In the aftermath of the #MeToo movement, employers have had to grapple with state and federal efforts to limit the use of non-disclosure agreements, particularly in the context of sexual harassment.
Now, businesses and other organizations must confront a recent ruling from the National Labor Relations Board that determined the severance agreements offered by a Michigan hospital were unlawful because of the confidentiality and non-disparagement provisions they included.
Legal experts say the board’s McLaren Macomb decision, which overruled Trump-era precedent, appears to apply to both union and non-union employees.
The ruling also explicitly extends beyond just executed severance agreements to encompass the offer of severance agreements with provisions that the NLRB said would force employees to waive rights under the National Labor Relations Act (NLRA).
“Given the broad scope of this recent decision, employers should consider its impact when drafting, offering and enforcing severance agreements,” attorneys from Fox Rothschild said in an alert posted to the firm’s website.
Narrowly tailor agreements
Lawyers at a wide array of law firms recommend employers respond to the NLRB decision by narrowly tailoring the non-disparagement and confidentiality provisions in severance agreements they offer to employees.
One possible way to do that is to “prohibit the departing employee from commenting negatively about the employer’s products and services,” said Eve Klein, chair of Duane Morris’ Employment, Labor, Benefits and Immigration Practice Group.
“Inserting such a limitation in a separation agreement will at least give employers half a loaf,” Klein said in a statement.
Morgan Lewis lawyers recommend employers make explicit in a severance agreement that it is “not intended to preclude employees from assisting coworkers or former coworkers with workplace issues concerning their employer or from communicating with others, including a union and the NLRB, about their employment.”
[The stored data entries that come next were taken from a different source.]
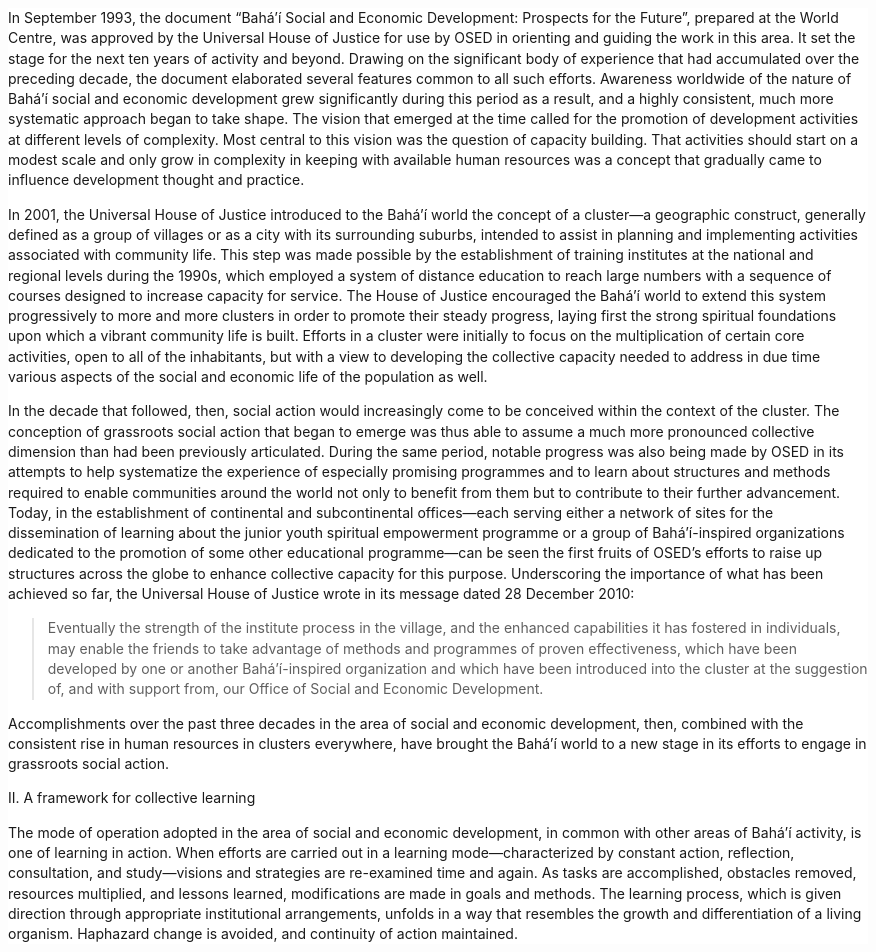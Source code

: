 In September 1993, the document “Bahá’í Social and Economic Development: Prospects for the Future”, prepared at the World Centre, was approved by the Universal House of Justice for use by OSED in orienting and guiding the work in this area. It set the stage for the next ten years of activity and beyond. Drawing on the significant body of experience that had accumulated over the preceding decade, the document elaborated several features common to all such efforts. Awareness worldwide of the nature of Bahá’í social and economic development grew significantly during this period as a result, and a highly consistent, much more systematic approach began to take shape. The vision that emerged at the time called for the promotion of development activities at different levels of complexity. Most central to this vision was the question of capacity building. That activities should start on a modest scale and only grow in complexity in keeping with available human resources was a concept that gradually came to influence development thought and practice.

In 2001, the Universal House of Justice introduced to the Bahá’í world the concept of a cluster—a geographic construct, generally defined as a group of villages or as a city with its surrounding suburbs, intended to assist in planning and implementing activities associated with community life. This step was made possible by the establishment of training institutes at the national and regional levels during the 1990s, which employed a system of distance education to reach large numbers with a sequence of courses designed to increase capacity for service. The House of Justice encouraged the Bahá’í world to extend this system progressively to more and more clusters in order to promote their steady progress, laying first the strong spiritual foundations upon which a vibrant community life is built. Efforts in a cluster were initially to focus on the multiplication of certain core activities, open to all of the inhabitants, but with a view to developing the collective capacity needed to address in due time various aspects of the social and economic life of the population as well.

In the decade that followed, then, social action would increasingly come to be conceived within the context of the cluster. The conception of grassroots social action that began to emerge was thus able to assume a much more pronounced collective dimension than had been previously articulated. During the same period, notable progress was also being made by OSED in its attempts to help systematize the experience of especially promising programmes and to learn about structures and methods required to enable communities around the world not only to benefit from them but to contribute to their further advancement. Today, in the establishment of continental and subcontinental offices—each serving either a network of sites for the dissemination of learning about the junior youth spiritual empowerment programme or a group of Bahá’í-inspired organizations dedicated to the promotion of some other educational programme—can be seen the first fruits of OSED’s efforts to raise up structures across the globe to enhance collective capacity for this purpose. Underscoring the importance of what has been achieved so far, the Universal House of Justice wrote in its message dated 28 December 2010:

> Eventually the strength of the institute process in the village, and the enhanced capabilities it has fostered in individuals, may enable the friends to take advantage of methods and programmes of proven effectiveness, which have been developed by one or another Bahá’í-inspired organization and which have been introduced into the cluster at the suggestion of, and with support from, our Office of Social and Economic Development.

Accomplishments over the past three decades in the area of social and economic development, then, combined with the consistent rise in human resources in clusters everywhere, have brought the Bahá’í world to a new stage in its efforts to engage in grassroots social action.

II. A framework for collective learning

The mode of operation adopted in the area of social and economic development, in common with other areas of Bahá’í activity, is one of learning in action. When efforts are carried out in a learning mode—characterized by constant action, reflection, consultation, and study—visions and strategies are re-examined time and again. As tasks are accomplished, obstacles removed, resources multiplied, and lessons learned, modifications are made in goals and methods. The learning process, which is given direction through appropriate institutional arrangements, unfolds in a way that resembles the growth and differentiation of a living organism. Haphazard change is avoided, and continuity of action maintained.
Andrew Herman, a Blank Rome labor and employment attorney, said the NLRB indicated that a release “waiving only the signing employee’s rights to pursue employment claims arising as of the date severance agreement would be permissible.”
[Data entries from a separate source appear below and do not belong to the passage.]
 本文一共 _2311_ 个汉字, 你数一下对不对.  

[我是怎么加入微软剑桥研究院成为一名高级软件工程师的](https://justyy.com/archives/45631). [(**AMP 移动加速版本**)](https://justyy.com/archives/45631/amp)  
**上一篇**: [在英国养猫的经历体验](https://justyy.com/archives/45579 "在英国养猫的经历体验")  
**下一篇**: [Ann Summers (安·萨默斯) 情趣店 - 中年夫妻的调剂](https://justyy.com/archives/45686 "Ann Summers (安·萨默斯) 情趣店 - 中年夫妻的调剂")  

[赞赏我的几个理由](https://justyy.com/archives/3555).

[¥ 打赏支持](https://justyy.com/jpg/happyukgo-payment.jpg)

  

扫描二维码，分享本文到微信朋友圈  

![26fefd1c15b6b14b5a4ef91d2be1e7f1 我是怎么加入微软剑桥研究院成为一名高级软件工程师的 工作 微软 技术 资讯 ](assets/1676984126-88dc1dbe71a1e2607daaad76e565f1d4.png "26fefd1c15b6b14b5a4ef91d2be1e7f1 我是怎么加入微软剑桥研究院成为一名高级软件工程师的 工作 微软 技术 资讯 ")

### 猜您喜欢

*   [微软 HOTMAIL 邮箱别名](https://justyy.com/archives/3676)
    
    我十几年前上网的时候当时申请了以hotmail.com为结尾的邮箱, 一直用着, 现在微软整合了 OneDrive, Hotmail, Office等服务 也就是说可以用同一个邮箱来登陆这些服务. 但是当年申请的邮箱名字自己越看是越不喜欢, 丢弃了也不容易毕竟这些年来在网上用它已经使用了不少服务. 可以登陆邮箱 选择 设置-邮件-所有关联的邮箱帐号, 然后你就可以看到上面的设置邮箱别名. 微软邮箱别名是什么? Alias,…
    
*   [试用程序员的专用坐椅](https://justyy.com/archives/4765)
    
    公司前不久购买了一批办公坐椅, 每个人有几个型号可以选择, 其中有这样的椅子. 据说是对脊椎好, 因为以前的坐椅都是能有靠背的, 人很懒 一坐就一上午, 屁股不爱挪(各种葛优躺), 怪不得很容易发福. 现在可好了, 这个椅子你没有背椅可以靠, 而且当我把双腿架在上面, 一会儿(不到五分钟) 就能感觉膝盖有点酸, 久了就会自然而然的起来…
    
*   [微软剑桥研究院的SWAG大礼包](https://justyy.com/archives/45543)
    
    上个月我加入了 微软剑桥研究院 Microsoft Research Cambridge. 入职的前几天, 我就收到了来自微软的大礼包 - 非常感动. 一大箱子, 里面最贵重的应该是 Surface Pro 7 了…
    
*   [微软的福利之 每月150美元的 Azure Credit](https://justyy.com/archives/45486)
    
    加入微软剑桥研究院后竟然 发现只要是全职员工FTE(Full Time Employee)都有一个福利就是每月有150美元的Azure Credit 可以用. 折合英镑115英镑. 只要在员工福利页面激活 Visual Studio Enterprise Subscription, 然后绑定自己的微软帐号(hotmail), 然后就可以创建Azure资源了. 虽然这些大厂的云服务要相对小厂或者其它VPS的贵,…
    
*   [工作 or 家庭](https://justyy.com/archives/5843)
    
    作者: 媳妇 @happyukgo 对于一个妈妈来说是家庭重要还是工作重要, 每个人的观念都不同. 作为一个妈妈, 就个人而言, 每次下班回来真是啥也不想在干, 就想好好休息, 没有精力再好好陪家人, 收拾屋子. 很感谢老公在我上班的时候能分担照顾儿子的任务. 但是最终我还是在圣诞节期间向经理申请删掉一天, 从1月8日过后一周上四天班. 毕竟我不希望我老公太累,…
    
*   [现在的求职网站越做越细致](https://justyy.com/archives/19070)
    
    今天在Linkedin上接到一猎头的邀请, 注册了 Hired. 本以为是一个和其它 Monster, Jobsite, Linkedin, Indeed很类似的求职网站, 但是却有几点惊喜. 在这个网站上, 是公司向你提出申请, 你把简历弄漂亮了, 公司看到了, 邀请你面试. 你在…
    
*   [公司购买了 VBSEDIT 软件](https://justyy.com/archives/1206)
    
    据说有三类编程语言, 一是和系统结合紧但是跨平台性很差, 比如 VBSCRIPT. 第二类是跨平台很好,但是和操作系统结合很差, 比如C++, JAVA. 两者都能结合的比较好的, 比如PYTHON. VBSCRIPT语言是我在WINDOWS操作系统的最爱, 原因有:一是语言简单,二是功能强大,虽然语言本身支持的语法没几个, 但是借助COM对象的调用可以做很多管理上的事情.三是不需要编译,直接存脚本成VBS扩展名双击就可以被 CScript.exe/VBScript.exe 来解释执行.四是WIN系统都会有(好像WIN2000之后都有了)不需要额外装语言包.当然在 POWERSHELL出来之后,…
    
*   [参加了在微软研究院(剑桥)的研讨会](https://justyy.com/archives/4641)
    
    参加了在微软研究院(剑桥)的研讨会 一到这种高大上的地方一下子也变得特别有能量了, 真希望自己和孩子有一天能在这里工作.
“That should provide employers a degree of comfort that severance agreements can continue to be used to provide finality when separating employees,” Herman said in a statement.
Additionally, K&L Gates attorneys say, employers may want to include a “reasonable temporal limitation” on non-disparagement provisions because the NLRB criticized the one at issue in McLaren Macomb due to its application “at all times hereafter.”
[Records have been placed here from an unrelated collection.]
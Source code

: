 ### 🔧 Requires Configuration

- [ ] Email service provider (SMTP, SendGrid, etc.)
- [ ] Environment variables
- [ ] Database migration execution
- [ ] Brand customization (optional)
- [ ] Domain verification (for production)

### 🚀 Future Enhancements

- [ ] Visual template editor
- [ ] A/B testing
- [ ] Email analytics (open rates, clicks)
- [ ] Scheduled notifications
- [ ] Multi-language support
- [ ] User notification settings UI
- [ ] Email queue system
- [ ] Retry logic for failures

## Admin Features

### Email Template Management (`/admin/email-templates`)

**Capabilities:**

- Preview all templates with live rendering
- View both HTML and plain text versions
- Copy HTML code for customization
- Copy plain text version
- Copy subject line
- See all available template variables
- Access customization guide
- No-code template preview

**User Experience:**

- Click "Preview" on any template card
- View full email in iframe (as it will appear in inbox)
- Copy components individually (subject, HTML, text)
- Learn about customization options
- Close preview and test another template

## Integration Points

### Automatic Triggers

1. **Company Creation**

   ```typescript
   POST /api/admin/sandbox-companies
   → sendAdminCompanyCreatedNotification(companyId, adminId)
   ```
Confidentiality clauses and severability
Attorneys say employers should also thoughtfully review confidentiality provisions in severance agreements to ensure their compliance with the NLRB’s ruling.
For example, in an online alert, Littler attorneys say agreements with “carefully drafted provisions prohibiting the disclosure of trade secrets, proprietary, and other confidential business information should be fine.”
Herman of Blank Rome noted that the general counsel for the NLRB has traditionally allowed confidentiality around the financial terms of a settlement agreement, which he said are often the most sensitive part of a settlement or severance agreement.
“If an employee can still agree to confidentiality regarding the amount of a severance payment and other severance benefits, that may limit the practical impact of the McLaren decision,” Herman said.
Additionally, attorneys at Littler and Morgan Lewis were among those who recommend employers include severability language in their severance agreements.
A well-drafted severability provision “might help save the rest of an employer’s agreement if other provisions are found to be unlawful or unenforceable,” the Littler attorneys said.
Other employees and agreements
Lawyers emphasize the National Labor Relations Act only applies to non-supervisory roles, so the McLaren Macomb decision does not cover severance agreements for all employees.
“While the NLRB’s decisions affect union and non-union employees alike, the Board cannot generally reach supervisors, managers, and other employees who are exempt from coverage of the NLRA,” Fox Rothschild attorneys said.
But attorneys also highlight that the NLRB’s ruling will probably have implications beyond severance agreements.
“The decision will likely apply to other waiver-and-release documents, such as settlement agreements resolving lawsuits or administrative charges, or separation agreements resolving pre-litigation disputes,” Thompson Hine attorneys wrote in an alert.
“Employers, with the assistance of counsel, would be well-advised to revise and update their waiver-and-release templates for documents to be tendered to NLRA-protected personnel,” the Thompson Hine lawyers wrote.
More changes?
NLRB Chairman Lauren McFerran said in a statement that the board’s McLaren Macomb decision was restoring “longstanding precedent.”
“It’s long been understood by the Board and the courts that employers cannot ask individual employees to choose between receiving benefits and exercising their rights under the National Labor Relations Act,” she said.
Fox Rothschild attorneys said the NLRB decision “is still subject to an appeal and may be vacated some time in the future by an appeals court.”
Meanwhile, K&L Gates attorneys advise employers that the current board may seek to upend other Trump-era law or other NLRB precedent “to more strongly favor employees” under the National Labor Relations Act.